Life comes with hard circumstances, things that don’t have easy answers. There are physical struggles, financial problems, and tough relationships. Big questions that don’t have easy answers.

One of the lies we often believe about God is that we can’t struggle with him. There’s a way to struggle, but we need to struggle faithfully. To wrestle but not let go. We can wrestle, but with persistence. We see this throughout the bible. God rewards those who earnestly seek him.

Genesis 32
27 The man asked him, “What is your name?”

In this culture, your name was your identity. It spoke to your character, who you were as a person. “Jacob” meant “deceiver.” What part of your name (your story) do you wish was different?

Genesis 32
“Jacob,” he answered.
28 Then the man said, “Your name will no longer be Jacob, but Israel (struggles with God) because you have struggled with God and with humans and have overcome.”

 To change a name was a huge deal in this ancient culture. It represented a change of identity. When we embrace a bigger reality of who God is, it will change who we are.

 Genesis 32
 29 Jacob said, “Please tell me your name.”
But he replied, “Why do you ask my name?” Then he blessed him there.
30 So Jacob called the place Peniel, (face of God) saying, “It is because I saw God face to face, and yet my life was spared.”
31 The sun rose above him as he passed Peniel, and he was limping because of his hip. 32 Therefore to this day the Israelites do not eat the tendon attached to the socket of the hip, because the socket of Jacob’s hip was touched near the tendon.

So, Jacob heads out to his encounter with his brother and 400 men, physically exhausted and weaker than before. He has to trust God now. The story ends happily with Esau and Jacob reconciling.

Struggle increases the size of your perspective. Struggling with God increases the size of God’s reality in our lives.

And here’s how this comes home…

  1. Wrestling with God in faith begins with fear and ends with peace
  2. It makes us even more dependent on God – beyond ourselves
  3. It fundamentally changes our identity – Schemer to struggler, fear to faith, failure to overcomer

James Ryle said, “Healthy things grow. Growing things change. Changing things challenges us. Challenging things force us to trust God. Trust leads to obedience. Obedience makes us healthy.”

If we are healthy, we are growing.
If we are growing, we are changing.
If we are changing, we are being challenged.
When we are challenged, we wrestle with God.
When we wrestle with God, we learn how to trust Him.
As we learn how to trust Him, we learn how to follow Him.
As we follow Him, our reality gets bigger.
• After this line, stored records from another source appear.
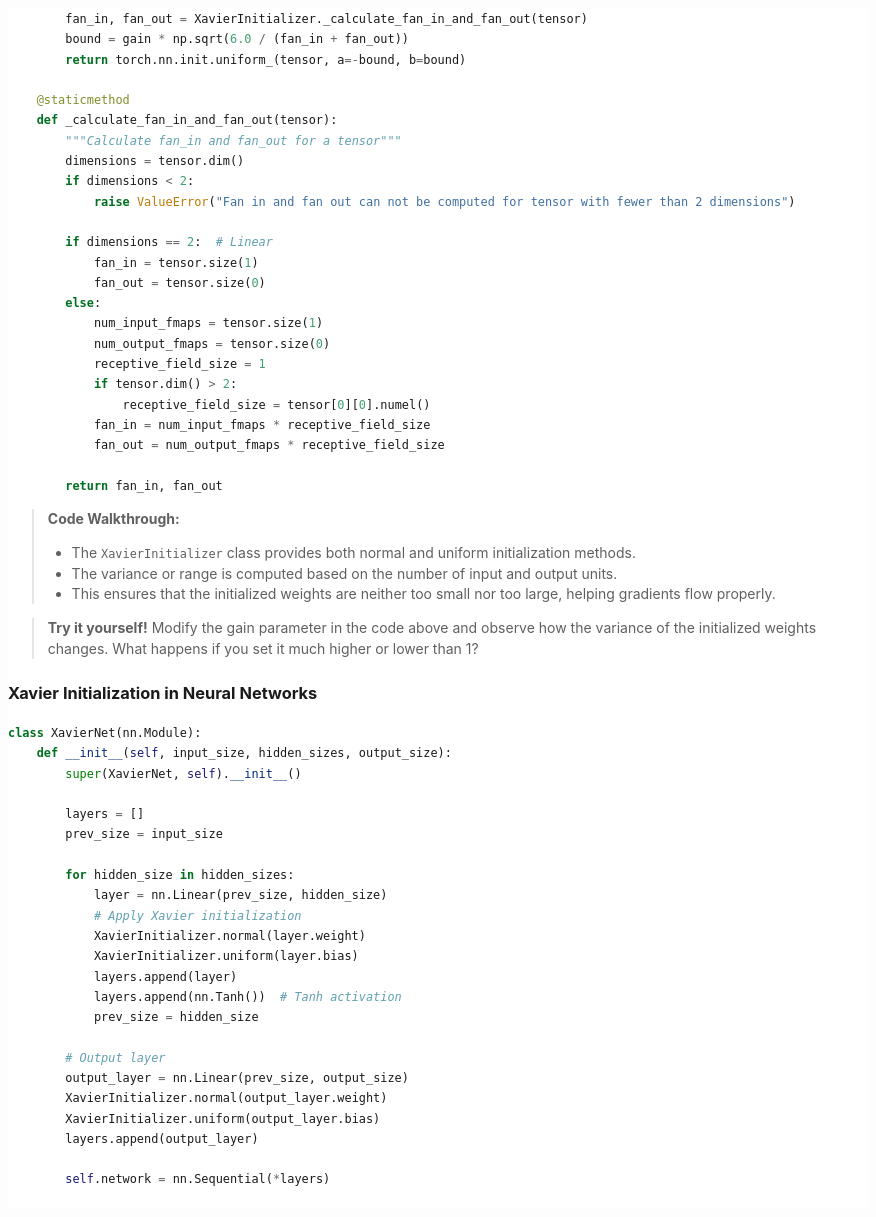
 ```python
        fan_in, fan_out = XavierInitializer._calculate_fan_in_and_fan_out(tensor)
        bound = gain * np.sqrt(6.0 / (fan_in + fan_out))
        return torch.nn.init.uniform_(tensor, a=-bound, b=bound)
    
    @staticmethod
    def _calculate_fan_in_and_fan_out(tensor):
        """Calculate fan_in and fan_out for a tensor"""
        dimensions = tensor.dim()
        if dimensions < 2:
            raise ValueError("Fan in and fan out can not be computed for tensor with fewer than 2 dimensions")
        
        if dimensions == 2:  # Linear
            fan_in = tensor.size(1)
            fan_out = tensor.size(0)
        else:
            num_input_fmaps = tensor.size(1)
            num_output_fmaps = tensor.size(0)
            receptive_field_size = 1
            if tensor.dim() > 2:
                receptive_field_size = tensor[0][0].numel()
            fan_in = num_input_fmaps * receptive_field_size
            fan_out = num_output_fmaps * receptive_field_size
        
        return fan_in, fan_out
```

> **Code Walkthrough:**
> - The `XavierInitializer` class provides both normal and uniform initialization methods.
> - The variance or range is computed based on the number of input and output units.
> - This ensures that the initialized weights are neither too small nor too large, helping gradients flow properly.

> **Try it yourself!**
> Modify the gain parameter in the code above and observe how the variance of the initialized weights changes. What happens if you set it much higher or lower than 1?

### Xavier Initialization in Neural Networks

```python
class XavierNet(nn.Module):
    def __init__(self, input_size, hidden_sizes, output_size):
        super(XavierNet, self).__init__()
        
        layers = []
        prev_size = input_size
        
        for hidden_size in hidden_sizes:
            layer = nn.Linear(prev_size, hidden_size)
            # Apply Xavier initialization
            XavierInitializer.normal(layer.weight)
            XavierInitializer.uniform(layer.bias)
            layers.append(layer)
            layers.append(nn.Tanh())  # Tanh activation
            prev_size = hidden_size
        
        # Output layer
        output_layer = nn.Linear(prev_size, output_size)
        XavierInitializer.normal(output_layer.weight)
        XavierInitializer.uniform(output_layer.bias)
        layers.append(output_layer)
        
        self.network = nn.Sequential(*layers)
    
```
Where do you need to wrestle with God, trust, and follow?

Psalm 46
10 He says, “Be still, and know that I am God; I will be exalted among the nations, I will be exalted in the earth.” 11 The Lord Almighty is with us; the God of Jacob is our fortress.

God of the schemer. God of the wrestler. God of the struggle.

When your reality becomes bigger than your perspective, that’s when you change, and things change.